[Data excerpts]

━━━━━━

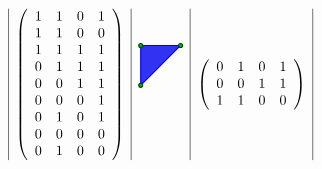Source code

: \documentclass[11pt,a4paper,abstract=yes]{scrartcl}
\theoremstyle{plain}
\begin{document}
\begin{mexample}
\begin{displaymath}
\begin{array}{c|c|c|c|c}
   &
\left(\begin{array}{rrrr}
1 & 1 & 0 & 1 \\
1 & 1 & 0 & 0 \\
1 & 1 & 1 & 1 \\
0 & 1 & 1 & 1 \\
0 & 0 & 1 & 1 \\
0 & 0 & 0 & 1 \\
0 & 1 & 0 & 1 \\
0 & 0 & 0 & 0 \\
0 & 1 & 0 & 0
\end{array}\right)
   &
\begin{tikzpicture}%
	[scale=1.000000,
	back/.style={loosely dotted, thin},
	edge/.style={color=blue!95!black, thick},
	facet/.style={fill=blue!95!black,fill opacity=0.800000},
	vertex/.style={inner sep=1pt,circle,draw=green!25!black,fill=green!75!black,thick}]
%
%
\coordinate (0.00000, 0.00000) at (0.00000, 0.00000);
\coordinate (0.00000, 1.00000) at (0.00000, 1.00000);
\coordinate (1.00000, 1.00000) at (1.00000, 1.00000);
\fill[facet] (1.00000, 1.00000) -- (0.00000, 0.00000) -- (0.00000, 1.00000) -- cycle {};
\draw[edge] (0.00000, 0.00000) -- (0.00000, 1.00000);
\draw[edge] (0.00000, 0.00000) -- (1.00000, 1.00000);
\draw[edge] (0.00000, 1.00000) -- (1.00000, 1.00000);
\node[vertex] at (0.00000, 0.00000)     {};
\node[vertex] at (0.00000, 1.00000)     {};
\node[vertex] at (1.00000, 1.00000)     {};
\end{tikzpicture}
   &
\left(\begin{array}{rrrr}
0 & 1 & 0 & 1 \\
0 & 0 & 1 & 1 \\
1 & 1 & 0 & 0
\end{array}\right)
 \\
\end{array}\end{displaymath}
\end{mexample}
\end{document}

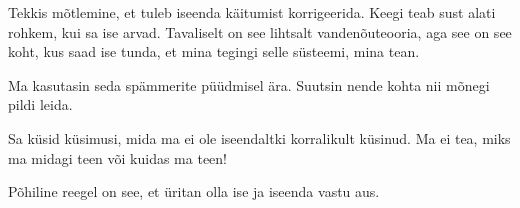 Tekkis mõtlemine, et tuleb iseenda käitumist korrigeerida. 
Keegi teab sust alati rohkem, kui sa ise arvad. 
Tavaliselt on see lihtsalt vandenõuteooria, aga see on see koht, kus saad ise 
tunda, et mina tegingi selle süsteemi, mina tean. 

Ma kasutasin seda spämmerite püüdmisel ära. Suutsin nende 
kohta nii mõnegi pildi leida.


Sa küsid küsimusi, mida ma ei ole iseendaltki korralikult küsinud. Ma ei tea, miks ma 
midagi teen või kuidas ma teen! 


Põhiline reegel on see, et üritan olla ise ja iseenda vastu aus.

━━━━━━

→ TASK ITEM
Scan the lines above for the word "coordinate", then copy each line that has it.

→ ANSWER SPACE
\coordinate (0.00000, 0.00000) at (0.00000, 0.00000);
\coordinate (0.00000, 1.00000) at (0.00000, 1.00000);
\coordinate (1.00000, 1.00000) at (1.00000, 1.00000);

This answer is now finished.